Recorded data:
◇ ◇ ◇ ◇

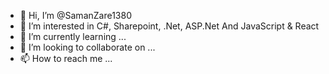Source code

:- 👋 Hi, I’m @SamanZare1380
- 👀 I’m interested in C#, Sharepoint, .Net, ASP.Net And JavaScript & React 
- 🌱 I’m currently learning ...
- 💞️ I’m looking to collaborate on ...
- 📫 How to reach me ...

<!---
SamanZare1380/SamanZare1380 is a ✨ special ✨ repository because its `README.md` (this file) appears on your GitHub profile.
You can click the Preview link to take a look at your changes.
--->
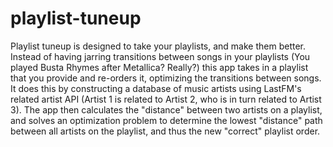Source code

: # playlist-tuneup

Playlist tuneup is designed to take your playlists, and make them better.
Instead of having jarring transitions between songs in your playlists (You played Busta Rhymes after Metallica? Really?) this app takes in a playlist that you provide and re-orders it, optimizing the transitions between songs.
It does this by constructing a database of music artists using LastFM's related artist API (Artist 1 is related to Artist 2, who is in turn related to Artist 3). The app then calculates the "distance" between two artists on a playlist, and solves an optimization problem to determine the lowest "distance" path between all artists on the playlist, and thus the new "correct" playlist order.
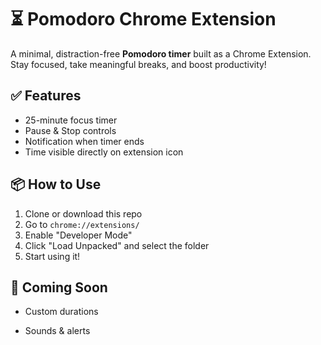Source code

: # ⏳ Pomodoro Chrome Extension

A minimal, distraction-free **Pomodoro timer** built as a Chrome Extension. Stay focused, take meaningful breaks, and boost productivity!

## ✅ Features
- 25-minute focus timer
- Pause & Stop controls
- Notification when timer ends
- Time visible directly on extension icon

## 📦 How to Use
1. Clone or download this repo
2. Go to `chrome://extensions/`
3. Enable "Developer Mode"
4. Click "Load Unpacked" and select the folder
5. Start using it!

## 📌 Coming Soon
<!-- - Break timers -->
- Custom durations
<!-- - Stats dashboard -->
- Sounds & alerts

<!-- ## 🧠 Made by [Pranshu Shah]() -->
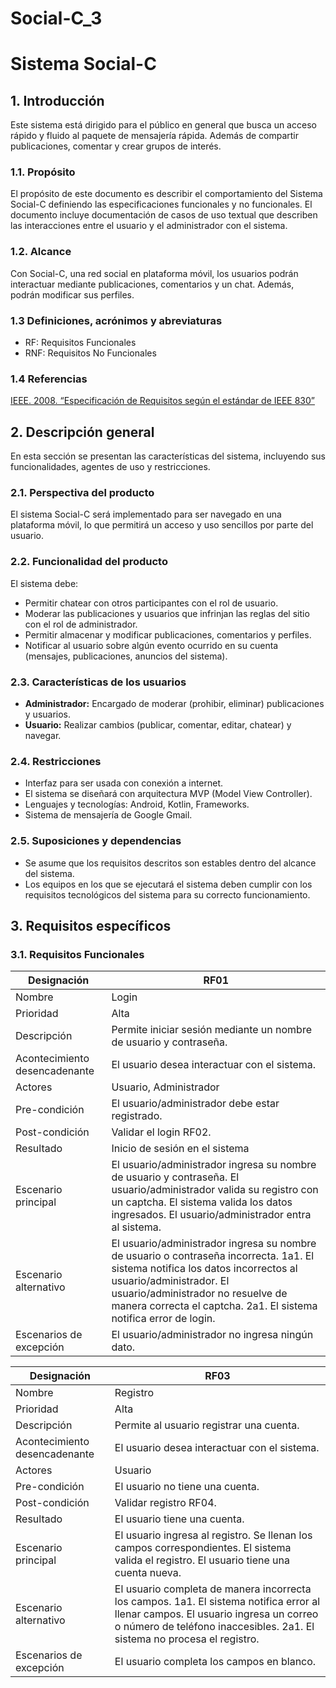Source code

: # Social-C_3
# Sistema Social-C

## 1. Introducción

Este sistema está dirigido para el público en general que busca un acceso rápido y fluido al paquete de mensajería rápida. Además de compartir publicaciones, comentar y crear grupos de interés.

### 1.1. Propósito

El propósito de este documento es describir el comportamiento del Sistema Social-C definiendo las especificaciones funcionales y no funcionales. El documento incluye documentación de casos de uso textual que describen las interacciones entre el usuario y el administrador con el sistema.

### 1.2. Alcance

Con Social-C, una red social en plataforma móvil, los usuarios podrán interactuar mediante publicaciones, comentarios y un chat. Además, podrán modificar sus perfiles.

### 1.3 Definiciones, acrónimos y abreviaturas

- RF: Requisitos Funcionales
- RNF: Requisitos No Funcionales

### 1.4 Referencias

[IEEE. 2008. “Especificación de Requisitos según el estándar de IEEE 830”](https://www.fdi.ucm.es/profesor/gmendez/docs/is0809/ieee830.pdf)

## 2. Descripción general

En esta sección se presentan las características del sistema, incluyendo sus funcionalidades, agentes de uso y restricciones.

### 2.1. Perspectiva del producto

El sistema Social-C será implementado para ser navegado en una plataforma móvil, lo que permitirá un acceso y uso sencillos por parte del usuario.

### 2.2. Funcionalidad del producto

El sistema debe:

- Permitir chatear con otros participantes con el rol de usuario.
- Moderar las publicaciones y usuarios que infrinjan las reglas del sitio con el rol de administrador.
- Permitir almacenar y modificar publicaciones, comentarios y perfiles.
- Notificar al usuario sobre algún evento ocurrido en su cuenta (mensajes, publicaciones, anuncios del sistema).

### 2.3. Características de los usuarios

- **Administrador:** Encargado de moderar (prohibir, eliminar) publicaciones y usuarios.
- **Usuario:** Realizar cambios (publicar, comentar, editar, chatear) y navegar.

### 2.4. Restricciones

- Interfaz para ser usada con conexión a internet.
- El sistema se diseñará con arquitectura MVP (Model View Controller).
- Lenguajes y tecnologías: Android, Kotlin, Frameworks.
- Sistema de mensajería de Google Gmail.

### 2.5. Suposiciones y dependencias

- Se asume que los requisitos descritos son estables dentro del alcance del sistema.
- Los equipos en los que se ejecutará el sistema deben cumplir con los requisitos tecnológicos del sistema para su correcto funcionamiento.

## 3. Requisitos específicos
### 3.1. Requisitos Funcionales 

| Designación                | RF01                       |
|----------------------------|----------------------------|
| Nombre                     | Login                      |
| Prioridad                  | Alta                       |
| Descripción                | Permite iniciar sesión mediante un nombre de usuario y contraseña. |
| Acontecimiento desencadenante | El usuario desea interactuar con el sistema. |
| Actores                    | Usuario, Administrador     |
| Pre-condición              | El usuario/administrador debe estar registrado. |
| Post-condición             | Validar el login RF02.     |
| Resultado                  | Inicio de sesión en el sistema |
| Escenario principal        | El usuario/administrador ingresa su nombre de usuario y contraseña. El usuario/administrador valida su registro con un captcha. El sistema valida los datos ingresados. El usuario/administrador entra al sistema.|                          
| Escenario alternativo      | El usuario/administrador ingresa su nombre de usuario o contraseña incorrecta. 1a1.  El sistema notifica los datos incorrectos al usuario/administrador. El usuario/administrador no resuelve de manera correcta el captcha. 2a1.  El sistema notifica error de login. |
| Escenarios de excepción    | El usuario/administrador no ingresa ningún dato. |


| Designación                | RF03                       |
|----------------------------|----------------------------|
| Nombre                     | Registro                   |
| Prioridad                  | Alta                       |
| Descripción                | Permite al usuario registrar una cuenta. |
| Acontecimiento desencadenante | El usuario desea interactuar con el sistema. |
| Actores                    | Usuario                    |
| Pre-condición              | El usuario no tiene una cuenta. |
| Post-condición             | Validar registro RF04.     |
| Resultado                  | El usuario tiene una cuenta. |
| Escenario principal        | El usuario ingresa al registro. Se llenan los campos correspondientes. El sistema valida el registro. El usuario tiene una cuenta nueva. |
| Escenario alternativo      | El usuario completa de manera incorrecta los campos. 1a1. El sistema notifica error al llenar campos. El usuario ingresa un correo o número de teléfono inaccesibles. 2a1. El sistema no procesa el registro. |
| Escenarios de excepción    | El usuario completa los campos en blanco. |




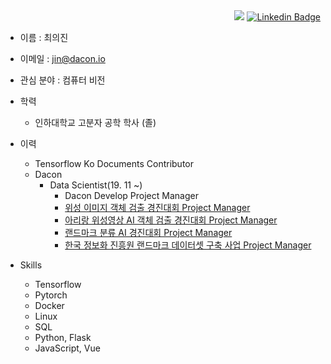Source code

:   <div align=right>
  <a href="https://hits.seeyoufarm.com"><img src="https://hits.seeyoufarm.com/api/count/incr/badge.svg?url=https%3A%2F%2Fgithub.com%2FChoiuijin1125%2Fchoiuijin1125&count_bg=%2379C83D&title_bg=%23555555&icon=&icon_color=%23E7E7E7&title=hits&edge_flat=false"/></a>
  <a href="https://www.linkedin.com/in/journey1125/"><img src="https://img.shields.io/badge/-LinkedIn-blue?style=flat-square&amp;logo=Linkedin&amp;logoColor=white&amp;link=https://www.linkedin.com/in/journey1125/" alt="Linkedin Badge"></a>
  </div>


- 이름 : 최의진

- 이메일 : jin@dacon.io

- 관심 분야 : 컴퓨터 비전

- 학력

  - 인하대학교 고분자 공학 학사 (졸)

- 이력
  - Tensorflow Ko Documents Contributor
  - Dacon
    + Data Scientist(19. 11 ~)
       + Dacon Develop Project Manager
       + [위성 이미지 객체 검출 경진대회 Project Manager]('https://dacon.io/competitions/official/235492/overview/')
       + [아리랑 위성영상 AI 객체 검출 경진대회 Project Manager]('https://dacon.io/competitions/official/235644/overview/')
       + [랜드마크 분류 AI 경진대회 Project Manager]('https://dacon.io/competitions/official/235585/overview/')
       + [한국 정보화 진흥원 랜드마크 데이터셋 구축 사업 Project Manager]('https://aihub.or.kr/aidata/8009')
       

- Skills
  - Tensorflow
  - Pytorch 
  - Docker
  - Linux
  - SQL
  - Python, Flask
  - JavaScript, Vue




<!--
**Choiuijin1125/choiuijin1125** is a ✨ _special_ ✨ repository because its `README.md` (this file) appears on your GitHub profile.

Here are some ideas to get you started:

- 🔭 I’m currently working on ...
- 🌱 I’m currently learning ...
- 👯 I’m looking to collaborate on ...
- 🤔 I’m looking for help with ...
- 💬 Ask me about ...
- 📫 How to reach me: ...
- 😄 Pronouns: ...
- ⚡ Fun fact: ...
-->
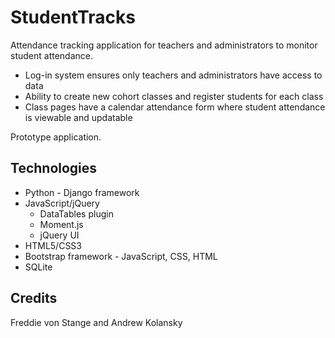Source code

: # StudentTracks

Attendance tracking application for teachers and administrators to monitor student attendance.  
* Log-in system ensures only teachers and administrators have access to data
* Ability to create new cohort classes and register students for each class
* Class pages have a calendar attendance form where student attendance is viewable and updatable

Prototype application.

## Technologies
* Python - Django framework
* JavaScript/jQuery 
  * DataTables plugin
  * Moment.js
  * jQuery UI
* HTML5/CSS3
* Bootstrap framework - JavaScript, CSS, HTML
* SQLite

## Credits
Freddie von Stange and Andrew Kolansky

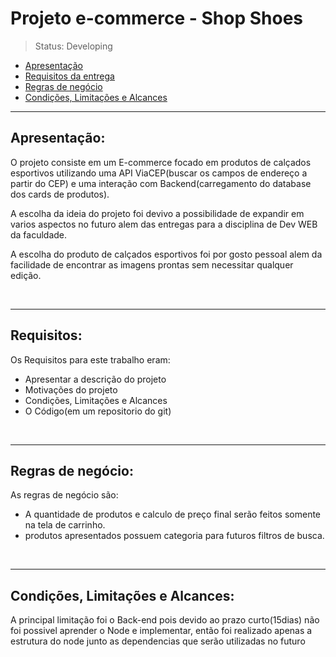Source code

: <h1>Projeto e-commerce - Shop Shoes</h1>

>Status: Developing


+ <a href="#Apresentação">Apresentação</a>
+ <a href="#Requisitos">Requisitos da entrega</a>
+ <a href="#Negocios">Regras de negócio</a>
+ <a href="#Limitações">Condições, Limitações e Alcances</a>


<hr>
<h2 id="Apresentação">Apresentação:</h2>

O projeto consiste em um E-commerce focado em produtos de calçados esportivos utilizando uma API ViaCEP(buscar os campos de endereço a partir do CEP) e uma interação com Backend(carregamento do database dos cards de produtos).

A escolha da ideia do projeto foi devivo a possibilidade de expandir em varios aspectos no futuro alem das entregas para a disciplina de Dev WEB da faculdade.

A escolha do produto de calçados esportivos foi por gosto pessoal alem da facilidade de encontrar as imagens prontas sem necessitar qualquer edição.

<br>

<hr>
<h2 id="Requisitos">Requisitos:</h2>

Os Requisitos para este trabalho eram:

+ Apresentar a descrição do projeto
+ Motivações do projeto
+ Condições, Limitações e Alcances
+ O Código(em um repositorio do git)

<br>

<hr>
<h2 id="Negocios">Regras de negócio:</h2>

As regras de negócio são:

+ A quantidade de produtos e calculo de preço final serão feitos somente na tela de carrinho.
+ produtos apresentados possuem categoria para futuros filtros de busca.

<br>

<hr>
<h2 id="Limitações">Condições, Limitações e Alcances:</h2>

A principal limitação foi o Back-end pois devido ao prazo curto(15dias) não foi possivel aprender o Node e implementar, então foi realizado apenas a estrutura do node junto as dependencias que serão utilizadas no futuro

◇ ◇ ◇ ◇

Task brief: Leaving pictures out, output the lines of the data above from the one with "<!-- ## 🧠 Made by [Pranshu Shah]() -->" through the one with "### 1.4 Referencias", word for word.

Result of this task:
<!-- ## 🧠 Made by [Pranshu Shah]() -->
Source code

: # Social-C_3
# Sistema Social-C

## 1. Introducción

Este sistema está dirigido para el público en general que busca un acceso rápido y fluido al paquete de mensajería rápida. Además de compartir publicaciones, comentar y crear grupos de interés.

### 1.1. Propósito

El propósito de este documento es describir el comportamiento del Sistema Social-C definiendo las especificaciones funcionales y no funcionales. El documento incluye documentación de casos de uso textual que describen las interacciones entre el usuario y el administrador con el sistema.

### 1.2. Alcance

Con Social-C, una red social en plataforma móvil, los usuarios podrán interactuar mediante publicaciones, comentarios y un chat. Además, podrán modificar sus perfiles.

### 1.3 Definiciones, acrónimos y abreviaturas

- RF: Requisitos Funcionales
- RNF: Requisitos No Funcionales

### 1.4 Referencias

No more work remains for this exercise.